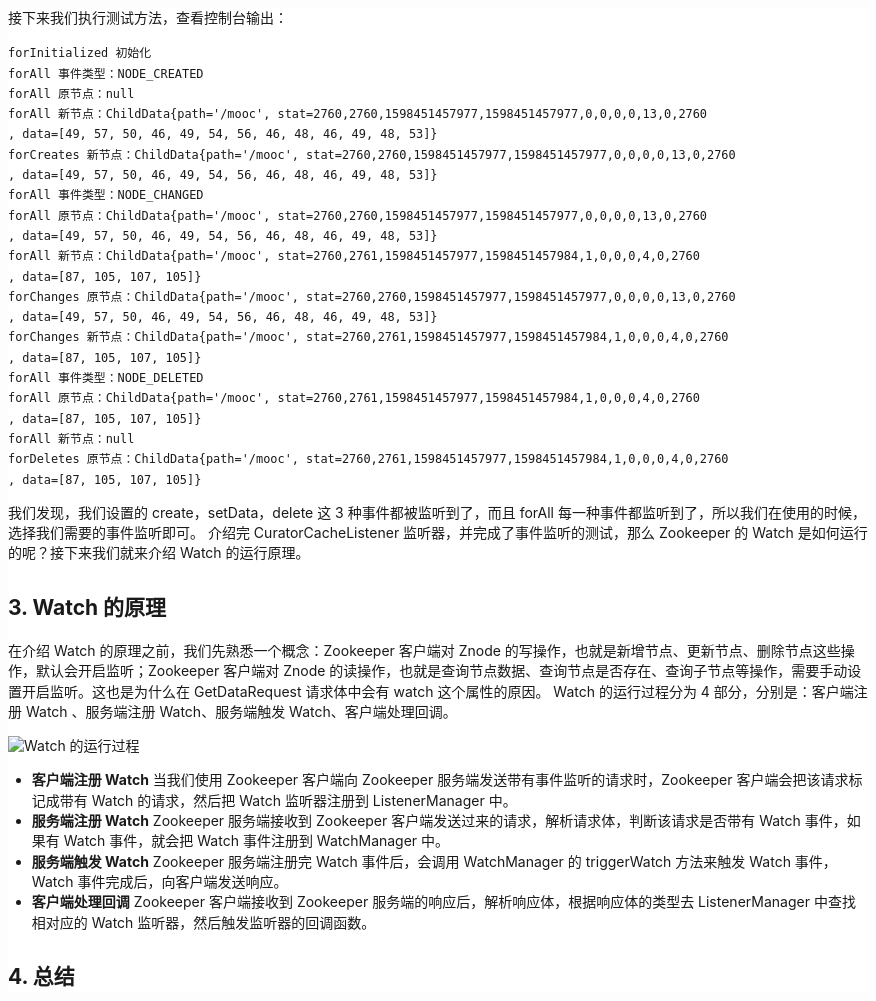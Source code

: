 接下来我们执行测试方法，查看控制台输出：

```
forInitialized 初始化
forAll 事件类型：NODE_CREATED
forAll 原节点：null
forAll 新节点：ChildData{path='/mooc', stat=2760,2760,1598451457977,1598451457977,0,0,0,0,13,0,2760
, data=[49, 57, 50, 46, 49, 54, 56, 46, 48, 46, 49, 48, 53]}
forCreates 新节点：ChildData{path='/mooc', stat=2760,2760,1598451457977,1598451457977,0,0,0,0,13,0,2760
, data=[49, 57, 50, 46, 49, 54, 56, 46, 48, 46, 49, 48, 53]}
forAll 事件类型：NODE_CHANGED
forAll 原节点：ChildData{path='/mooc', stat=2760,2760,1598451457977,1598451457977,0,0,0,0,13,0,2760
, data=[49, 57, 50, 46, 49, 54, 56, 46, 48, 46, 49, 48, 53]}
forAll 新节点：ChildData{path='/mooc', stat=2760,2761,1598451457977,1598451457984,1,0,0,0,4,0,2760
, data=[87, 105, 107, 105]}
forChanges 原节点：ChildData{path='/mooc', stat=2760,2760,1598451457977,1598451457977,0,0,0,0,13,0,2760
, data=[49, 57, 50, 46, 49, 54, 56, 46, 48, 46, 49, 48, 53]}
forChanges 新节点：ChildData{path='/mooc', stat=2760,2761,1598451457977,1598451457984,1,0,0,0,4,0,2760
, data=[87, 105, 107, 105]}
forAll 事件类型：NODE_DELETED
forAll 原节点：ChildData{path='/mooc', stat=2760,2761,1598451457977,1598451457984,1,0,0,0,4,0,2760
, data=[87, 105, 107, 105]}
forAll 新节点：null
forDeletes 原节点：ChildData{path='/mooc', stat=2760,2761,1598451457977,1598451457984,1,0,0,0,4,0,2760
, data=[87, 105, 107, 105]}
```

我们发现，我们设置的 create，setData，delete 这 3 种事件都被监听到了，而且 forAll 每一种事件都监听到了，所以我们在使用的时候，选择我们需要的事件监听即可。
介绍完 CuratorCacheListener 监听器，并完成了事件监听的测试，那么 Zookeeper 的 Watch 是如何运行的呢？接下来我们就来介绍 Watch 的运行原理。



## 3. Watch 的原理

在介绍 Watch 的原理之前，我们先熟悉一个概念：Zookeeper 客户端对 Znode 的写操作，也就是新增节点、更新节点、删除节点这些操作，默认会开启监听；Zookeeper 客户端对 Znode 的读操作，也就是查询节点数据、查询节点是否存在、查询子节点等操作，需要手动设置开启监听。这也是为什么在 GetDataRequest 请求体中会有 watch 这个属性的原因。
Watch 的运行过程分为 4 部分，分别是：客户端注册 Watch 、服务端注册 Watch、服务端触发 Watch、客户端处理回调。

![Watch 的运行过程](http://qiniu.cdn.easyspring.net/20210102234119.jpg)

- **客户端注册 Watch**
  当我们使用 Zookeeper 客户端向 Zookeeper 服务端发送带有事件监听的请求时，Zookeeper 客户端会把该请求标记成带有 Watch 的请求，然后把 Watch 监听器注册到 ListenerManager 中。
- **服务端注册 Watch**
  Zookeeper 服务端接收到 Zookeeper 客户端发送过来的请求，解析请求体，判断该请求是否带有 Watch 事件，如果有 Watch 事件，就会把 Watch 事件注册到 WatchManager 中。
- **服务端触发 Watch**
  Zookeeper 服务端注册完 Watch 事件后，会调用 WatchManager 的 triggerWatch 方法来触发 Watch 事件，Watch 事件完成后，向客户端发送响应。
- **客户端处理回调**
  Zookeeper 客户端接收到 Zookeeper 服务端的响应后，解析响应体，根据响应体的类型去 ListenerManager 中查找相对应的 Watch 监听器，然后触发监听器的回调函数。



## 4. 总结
━━━━━━━━
→ TASK DIRECTIONS
In the material above, transcribe exactly the lines beginning at the one with "当我们使用 Zookeeper 客户端向" and ending at the one with "Zookeeper 服务端接收到 Zookeeper", both included.

→ SOLUTION FOR THIS PROBLEM
  当我们使用 Zookeeper 客户端向 Zookeeper 服务端发送带有事件监听的请求时，Zookeeper 客户端会把该请求标记成带有 Watch 的请求，然后把 Watch 监听器注册到 ListenerManager 中。
- **服务端注册 Watch**
  Zookeeper 服务端接收到 Zookeeper 客户端发送过来的请求，解析请求体，判断该请求是否带有 Watch 事件，如果有 Watch 事件，就会把 Watch 事件注册到 WatchManager 中。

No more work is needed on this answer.